La morale ? Non, cette histoire n’a pas de morale. J’ai tenté une expérience qui n’a pas abouti, c’est tout ! Certains détails n’ont pas suivi ! D’autres y arrivent, et même très bien ! Moi, pas ! Je suis assez fière de moi malgré tout! Parfaitement ! Pour une première expérience, c’est pas si mal ! J’ai trouvé un moyen ingénieux, redoutable, vous en conviendrez, et j’ai beaucoup de cran ! Si ! Si ! La preuve ? Je ne me suis pas fait prendre ! De gros soupçons, une grosse conviction, mais pas de preuve ! Pas de mobile non plus ! Mes notes d’histoire sont toujours excellentes ! Une élève au-dessus de tout soupçon, quoi ! Le « crime » presque parfait en somme ! Bilan plus que positif ! Bravo ma grande ! « C’est ça, continue à t’encenser ! Je te rappelle que tu n’as pas encore fini ta compo et que tu ferais mieux de t’y mettre tout de suite, tu n’as plus beaucoup de temps ! ». Rabat-joie, rabat-joie, rabat-joie !!

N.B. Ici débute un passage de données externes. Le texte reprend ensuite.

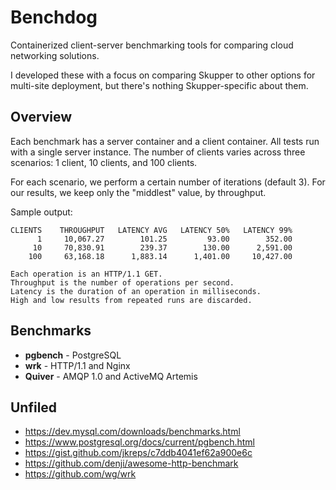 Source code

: # Benchdog

Containerized client-server benchmarking tools for comparing cloud
networking solutions.

I developed these with a focus on comparing Skupper to other options
for multi-site deployment, but there's nothing Skupper-specific about
them.

## Overview

Each benchmark has a server container and a client container.  All
tests run with a single server instance.  The number of clients varies
across three scenarios: 1 client, 10 clients, and 100 clients.

For each scenario, we perform a certain number of iterations (default
3).  For our results, we keep only the "middlest" value, by
throughput.

Sample output:

    CLIENTS    THROUGHPUT   LATENCY AVG   LATENCY 50%   LATENCY 99%
          1     10,067.27        101.25         93.00        352.00
         10     70,830.91        239.37        130.00      2,591.00
        100     63,168.18      1,883.14      1,401.00     10,427.00

    Each operation is an HTTP/1.1 GET.
    Throughput is the number of operations per second.
    Latency is the duration of an operation in milliseconds.
    High and low results from repeated runs are discarded.

## Benchmarks

- **pgbench** - PostgreSQL
- **wrk** - HTTP/1.1 and Nginx
- **Quiver** - AMQP 1.0 and ActiveMQ Artemis

## Unfiled

- https://dev.mysql.com/downloads/benchmarks.html
- https://www.postgresql.org/docs/current/pgbench.html
- https://gist.github.com/jkreps/c7ddb4041ef62a900e6c
- https://github.com/denji/awesome-http-benchmark
- https://github.com/wg/wrk
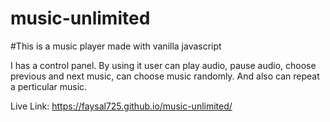 # music-unlimited
#This is a music player made with vanilla javascript

I has a control panel. By using it user can play audio, pause audio, choose previous and next music, can choose music randomly. And also can repeat a perticular music.


Live Link: https://faysal725.github.io/music-unlimited/
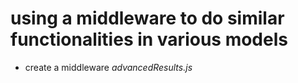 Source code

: # using a middleware to do similar functionalities in various models

- create a middleware _advancedResults.js_
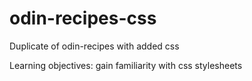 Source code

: # odin-recipes-css
Duplicate of odin-recipes with added css

Learning objectives: gain familiarity with css stylesheets
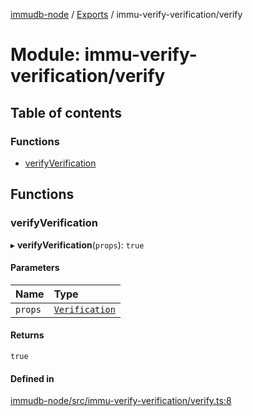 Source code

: [immudb-node](../README.md) / [Exports](../modules.md) / immu-verify-verification/verify

# Module: immu-verify-verification/verify

## Table of contents

### Functions

- [verifyVerification](immu_verify_verification_verify.md#verifyverification)

## Functions

### verifyVerification

▸ **verifyVerification**(`props`): ``true``

#### Parameters

| Name | Type |
| :------ | :------ |
| `props` | [`Verification`](types_Verification.md#verification) |

#### Returns

``true``

#### Defined in

[immudb-node/src/immu-verify-verification/verify.ts:8](https://github.com/user3232/node-immu-db/blob/2e88686/immudb-node/src/immu-verify-verification/verify.ts#L8)
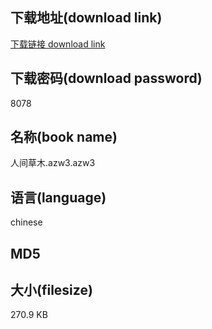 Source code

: ## 下载地址(download link)
[下载链接 download link](https://tutu365.netlify.app/?s=%E4%BA%BA%E9%97%B4%E8%8D%89%E6%9C%A8.azw3)

## 下载密码(download password)
8078

## 名称(book name)
人间草木.azw3.azw3

## 语言(language)
chinese

## MD5


## 大小(filesize)
270.9 KB
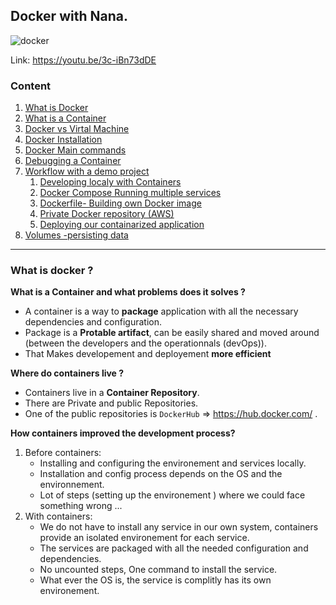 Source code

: ## Docker with Nana.
![docker](https://www.docker.com/wp-content/uploads/2022/03/vertical-logo-monochromatic.png)


Link: https://youtu.be/3c-iBn73dDE

### Content

1. [What is Docker](#what-is-docker)
2. [What is a Container]()
3. [Docker vs Virtal Machine]()
4. [Docker Installation]()
5. [Docker Main commands]()
6. [Debugging a Container]()
7. [Workflow with a demo project]()
    1. [Developing localy with Containers]()
    2. [Docker Compose Running multiple services]()
    3. [Dockerfile- Building own Docker image]()
    4. [Private Docker repository (AWS)]()
    5. [Deploying our containarized application]()
8. [Volumes -persisting data]()

------------------------

### What is docker ?

**What is a Container and what problems does it solves ?**
- A container is a way to **package** application with all the necessary dependencies and configuration.
- Package is a **Protable artifact**, can be easily shared and moved around (between the developers and the operationnals (devOps)).
- That Makes developement and deployement **more efficient**

**Where do containers live ?**
- Containers live in a **Container Repository**.
- There are Private  and public Repositories.
- One of the public repositories is `DockerHub` => https://hub.docker.com/ .

**How containers improved the development process?**

1. Before containers:
    - Installing and configuring the environement and services locally.
    - Installation and config process depends on the OS and the environnement.
    - Lot of steps (setting up the environement ) where we could face something wrong ...
2. With containers:
    - We do not have to install any service in our own system, containers provide an isolated environement for each service.
    - The services are packaged with all the needed configuration and dependencies.
    - No uncounted steps, One command to install the service.
    - What ever the OS is, the service is complitly has its own environement.
    
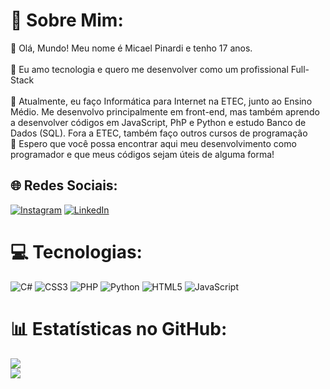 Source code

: # 💫 Sobre Mim:
👋 Olá, Mundo! Meu nome é Micael Pinardi e tenho 17 anos.<br><br>👀 Eu amo tecnologia e quero me desenvolver como um profissional Full-Stack<br><br>🌱 Atualmente, eu faço Informática para Internet na ETEC, junto ao Ensino Médio. Me desenvolvo principalmente em front-end, mas também aprendo a desenvolver códigos em JavaScript, PhP e Python e estudo Banco de Dados (SQL). Fora a ETEC, também faço outros cursos de programação<br>💞️ Espero que você possa encontrar aqui meu desenvolvimento como programador e que meus códigos sejam úteis de alguma forma!


## 🌐 Redes Sociais:
[![Instagram](https://img.shields.io/badge/Instagram-%23E4405F.svg?logo=Instagram&logoColor=white)](https://instagram.com/mikapinardi) [![LinkedIn](https://img.shields.io/badge/LinkedIn-%230077B5.svg?logo=linkedin&logoColor=white)](https://linkedin.com/in/micaelpinardi) 

# 💻 Tecnologias:
![C#](https://img.shields.io/badge/c%23-%23239120.svg?style=for-the-badge&logo=c-sharp&logoColor=white) ![CSS3](https://img.shields.io/badge/css3-%231572B6.svg?style=for-the-badge&logo=css3&logoColor=white) ![PHP](https://img.shields.io/badge/php-%23777BB4.svg?style=for-the-badge&logo=php&logoColor=white) ![Python](https://img.shields.io/badge/python-3670A0?style=for-the-badge&logo=python&logoColor=ffdd54) ![HTML5](https://img.shields.io/badge/html5-%23E34F26.svg?style=for-the-badge&logo=html5&logoColor=white) ![JavaScript](https://img.shields.io/badge/javascript-%23323330.svg?style=for-the-badge&logo=javascript&logoColor=%23F7DF1E)
# 📊 Estatísticas no GitHub:
![](https://github-readme-streak-stats.herokuapp.com/?user=MicaelPinardi&theme=dark&hide_border=false)<br/>
![](https://github-readme-stats.vercel.app/api/top-langs/?username=MicaelPinardi&theme=dark&hide_border=false&include_all_commits=false&count_private=false&layout=compact)

<!-- Proudly created with GPRM ( https://gprm.itsvg.in ) -->
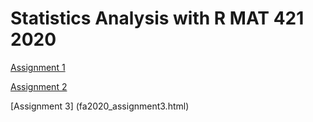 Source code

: # Statistics Analysis with R MAT 421 2020

[Assignment 1](Assignment1.html)

[Assignment 2](fa2020_assignment2.html)

[Assignment 3] (fa2020_assignment3.html)
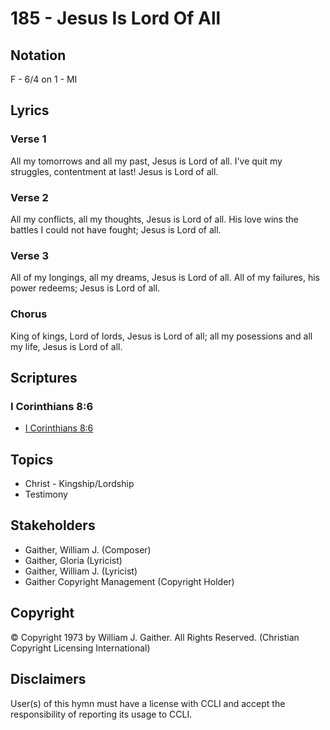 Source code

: # 185 - Jesus Is Lord Of All

## Notation

F - 6/4 on 1 - MI

## Lyrics

### Verse 1

All my tomorrows and all my past, Jesus is Lord of all. I've quit my struggles, contentment at last! Jesus is Lord of all.

### Verse 2

All my conflicts, all my thoughts, Jesus is Lord of all. His love wins the battles I could not have fought; Jesus is Lord of all.

### Verse 3

All of my longings, all my dreams, Jesus is Lord of all. All of my failures, his power redeems; Jesus is Lord of all.

### Chorus

King of kings, Lord of lords, Jesus is Lord of all; all my posessions and all my life, Jesus is Lord of all.


## Scriptures

### I Corinthians 8:6

- [I Corinthians 8:6](https://www.biblegateway.com/passage/?search=I%20Corinthians%208%3A6)


## Topics

- Christ - Kingship/Lordship
- Testimony

## Stakeholders

- Gaither, William J. (Composer)
- Gaither, Gloria (Lyricist)
- Gaither, William J. (Lyricist)
- Gaither Copyright Management (Copyright Holder)

## Copyright

© Copyright 1973 by William J. Gaither. All Rights Reserved.
(Christian Copyright Licensing International)

## Disclaimers

User(s) of this hymn must have a license with CCLI and accept the responsibility of reporting its usage to CCLI.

Je retourne à ma compo, remplis tant bien que mal ma copie, le prof dans le dos, sur le qui vive, prêt à tout ! Je suis quasi certaine qu’il soupçonne ma jupe de subversion ! Je l’ai vu lorgner dans sa direction à plusieurs reprises, le visage hostile et hargneux, le regard assassin ! Comme il n’est sûr de rien, il ne fait rien. Il reste juste là, planté comme un piquet, guettant le faux pas. J’évite de bouger à cause du cahier épinglé sous ma jupe. Des fois que le bruit rapplique ! C’est assez laborieux, je dois reconnaître ! J’ai eu 10 sur 20 à cette compo d’histoire. La plus mauvaise note de toutes mes classes d’histoire réunies !! Non, non, toujours pas de morale !!

Commentaires

  • ferhaoui
    • 1. ferhaoui Le 10/01/2015
    bonsoir tout le monde bonsoir p'tite soeur meskellil, assis près du feu, j'ai lu d'une seule traite, votre chronique: pour titre: au bénéfice du doute...un texte tranquille et mystérieux que j'aime beaucoup. l'auteur(e) est une femme. elle a ce don si rare parmi les homme, le sens de l'invisible. ( j'ai beaucoup apprécié cette photo flout...? qui donne au texte du piment ) l'ami ferhaoui, oran.
  • keryma
    • 2. keryma Le 10/01/2015
    Un grand merci ma très chère Meskellil,
    Tu devrais faire un recueil avec toutes tes belles histoires.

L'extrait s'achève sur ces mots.